- SOURCE DATA:
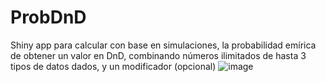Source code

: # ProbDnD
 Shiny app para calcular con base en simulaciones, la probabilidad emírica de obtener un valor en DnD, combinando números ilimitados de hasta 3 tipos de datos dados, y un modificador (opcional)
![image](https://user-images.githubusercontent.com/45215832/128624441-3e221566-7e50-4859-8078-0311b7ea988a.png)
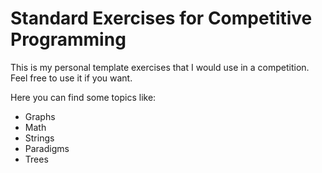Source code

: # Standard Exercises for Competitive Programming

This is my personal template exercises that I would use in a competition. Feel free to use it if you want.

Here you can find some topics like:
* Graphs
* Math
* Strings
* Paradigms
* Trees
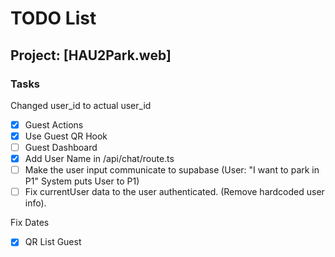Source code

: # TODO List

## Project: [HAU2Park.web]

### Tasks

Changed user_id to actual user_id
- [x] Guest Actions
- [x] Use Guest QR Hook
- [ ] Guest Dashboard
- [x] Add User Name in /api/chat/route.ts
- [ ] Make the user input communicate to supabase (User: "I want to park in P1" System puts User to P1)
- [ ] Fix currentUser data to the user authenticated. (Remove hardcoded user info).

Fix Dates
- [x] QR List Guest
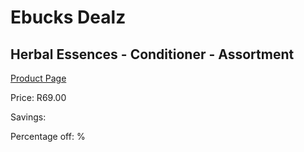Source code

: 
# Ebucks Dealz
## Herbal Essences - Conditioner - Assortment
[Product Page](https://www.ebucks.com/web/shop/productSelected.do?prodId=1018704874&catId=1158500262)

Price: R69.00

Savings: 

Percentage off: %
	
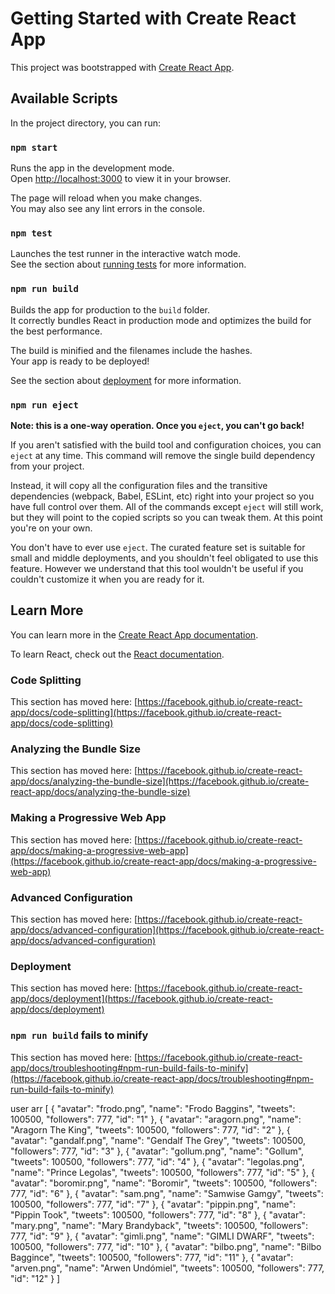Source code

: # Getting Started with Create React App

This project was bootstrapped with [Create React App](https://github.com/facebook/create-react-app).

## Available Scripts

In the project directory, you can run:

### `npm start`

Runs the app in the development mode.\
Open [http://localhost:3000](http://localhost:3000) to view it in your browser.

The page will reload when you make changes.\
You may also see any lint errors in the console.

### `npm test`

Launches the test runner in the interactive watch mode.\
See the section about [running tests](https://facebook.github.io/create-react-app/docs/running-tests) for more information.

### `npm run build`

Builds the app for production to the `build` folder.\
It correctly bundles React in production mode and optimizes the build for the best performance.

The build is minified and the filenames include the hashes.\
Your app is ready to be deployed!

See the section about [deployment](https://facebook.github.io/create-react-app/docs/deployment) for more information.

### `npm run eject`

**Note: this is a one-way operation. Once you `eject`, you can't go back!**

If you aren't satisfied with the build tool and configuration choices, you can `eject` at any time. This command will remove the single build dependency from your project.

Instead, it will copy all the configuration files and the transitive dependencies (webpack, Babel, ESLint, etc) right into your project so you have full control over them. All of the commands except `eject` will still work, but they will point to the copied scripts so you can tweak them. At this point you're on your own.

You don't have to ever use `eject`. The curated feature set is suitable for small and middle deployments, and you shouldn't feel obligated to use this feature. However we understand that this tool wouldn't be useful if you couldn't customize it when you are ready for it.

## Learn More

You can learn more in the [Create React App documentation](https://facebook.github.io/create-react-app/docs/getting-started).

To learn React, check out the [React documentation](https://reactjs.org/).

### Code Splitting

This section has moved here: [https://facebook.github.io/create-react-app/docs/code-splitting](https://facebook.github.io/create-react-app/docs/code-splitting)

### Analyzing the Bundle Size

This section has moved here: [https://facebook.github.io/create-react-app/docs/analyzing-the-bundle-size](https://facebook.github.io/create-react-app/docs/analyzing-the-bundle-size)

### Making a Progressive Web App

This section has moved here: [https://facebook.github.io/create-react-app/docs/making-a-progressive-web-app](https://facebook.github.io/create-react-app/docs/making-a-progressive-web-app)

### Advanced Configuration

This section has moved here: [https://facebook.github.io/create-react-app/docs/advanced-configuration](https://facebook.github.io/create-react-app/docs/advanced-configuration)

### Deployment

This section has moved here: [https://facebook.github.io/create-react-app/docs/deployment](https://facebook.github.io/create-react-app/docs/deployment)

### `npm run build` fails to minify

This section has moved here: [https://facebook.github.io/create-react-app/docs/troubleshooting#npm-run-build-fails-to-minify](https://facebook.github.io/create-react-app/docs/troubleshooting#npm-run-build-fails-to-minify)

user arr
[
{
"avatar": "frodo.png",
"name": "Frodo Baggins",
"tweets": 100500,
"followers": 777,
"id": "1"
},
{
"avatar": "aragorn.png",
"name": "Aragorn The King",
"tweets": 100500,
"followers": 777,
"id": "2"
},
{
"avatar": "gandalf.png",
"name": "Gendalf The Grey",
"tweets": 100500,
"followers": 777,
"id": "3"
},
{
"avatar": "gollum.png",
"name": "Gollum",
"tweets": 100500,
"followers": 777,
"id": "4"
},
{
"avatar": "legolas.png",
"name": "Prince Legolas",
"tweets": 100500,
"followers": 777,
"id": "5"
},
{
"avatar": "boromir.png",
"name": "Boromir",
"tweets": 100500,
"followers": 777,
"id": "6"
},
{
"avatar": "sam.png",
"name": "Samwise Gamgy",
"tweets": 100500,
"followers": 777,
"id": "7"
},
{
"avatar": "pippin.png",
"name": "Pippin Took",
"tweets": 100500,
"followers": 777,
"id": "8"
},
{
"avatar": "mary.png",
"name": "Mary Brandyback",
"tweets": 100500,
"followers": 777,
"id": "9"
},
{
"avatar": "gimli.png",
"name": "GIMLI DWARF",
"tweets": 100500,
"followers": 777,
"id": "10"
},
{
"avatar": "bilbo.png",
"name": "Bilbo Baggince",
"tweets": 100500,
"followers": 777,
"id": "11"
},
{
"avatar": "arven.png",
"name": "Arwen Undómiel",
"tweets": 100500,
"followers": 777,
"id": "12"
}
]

- THE TASK: Search the entries above for lines containing the word "tool", and copy each one.

- SOLUTION FOR THIS PROBLEM:
If you aren't satisfied with the build tool and configuration choices, you can `eject` at any time. This command will remove the single build dependency from your project.
You don't have to ever use `eject`. The curated feature set is suitable for small and middle deployments, and you shouldn't feel obligated to use this feature. However we understand that this tool wouldn't be useful if you couldn't customize it when you are ready for it.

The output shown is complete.